**Work order:** Scan the listing and copy each line where the word "messages" is present.
◆ ◆ ◆
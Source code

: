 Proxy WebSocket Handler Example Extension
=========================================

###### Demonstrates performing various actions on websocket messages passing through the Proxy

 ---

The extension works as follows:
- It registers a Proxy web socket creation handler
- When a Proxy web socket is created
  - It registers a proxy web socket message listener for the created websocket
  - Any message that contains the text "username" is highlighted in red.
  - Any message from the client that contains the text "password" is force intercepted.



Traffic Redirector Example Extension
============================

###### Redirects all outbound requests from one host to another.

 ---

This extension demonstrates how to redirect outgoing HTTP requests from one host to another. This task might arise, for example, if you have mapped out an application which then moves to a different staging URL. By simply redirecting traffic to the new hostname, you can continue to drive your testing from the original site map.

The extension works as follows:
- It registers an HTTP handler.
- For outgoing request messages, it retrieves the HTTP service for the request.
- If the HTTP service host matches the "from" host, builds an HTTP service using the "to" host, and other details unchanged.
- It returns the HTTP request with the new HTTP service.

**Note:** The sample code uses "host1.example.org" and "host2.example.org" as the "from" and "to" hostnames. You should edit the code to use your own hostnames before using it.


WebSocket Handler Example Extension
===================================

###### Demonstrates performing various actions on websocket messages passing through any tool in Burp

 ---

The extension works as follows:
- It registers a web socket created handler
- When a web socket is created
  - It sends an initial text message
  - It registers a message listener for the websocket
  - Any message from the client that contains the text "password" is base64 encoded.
◆ ◆ ◆
**Solution to this task:**
###### Demonstrates performing various actions on websocket messages passing through the Proxy
- For outgoing request messages, it retrieves the HTTP service for the request.
###### Demonstrates performing various actions on websocket messages passing through any tool in Burp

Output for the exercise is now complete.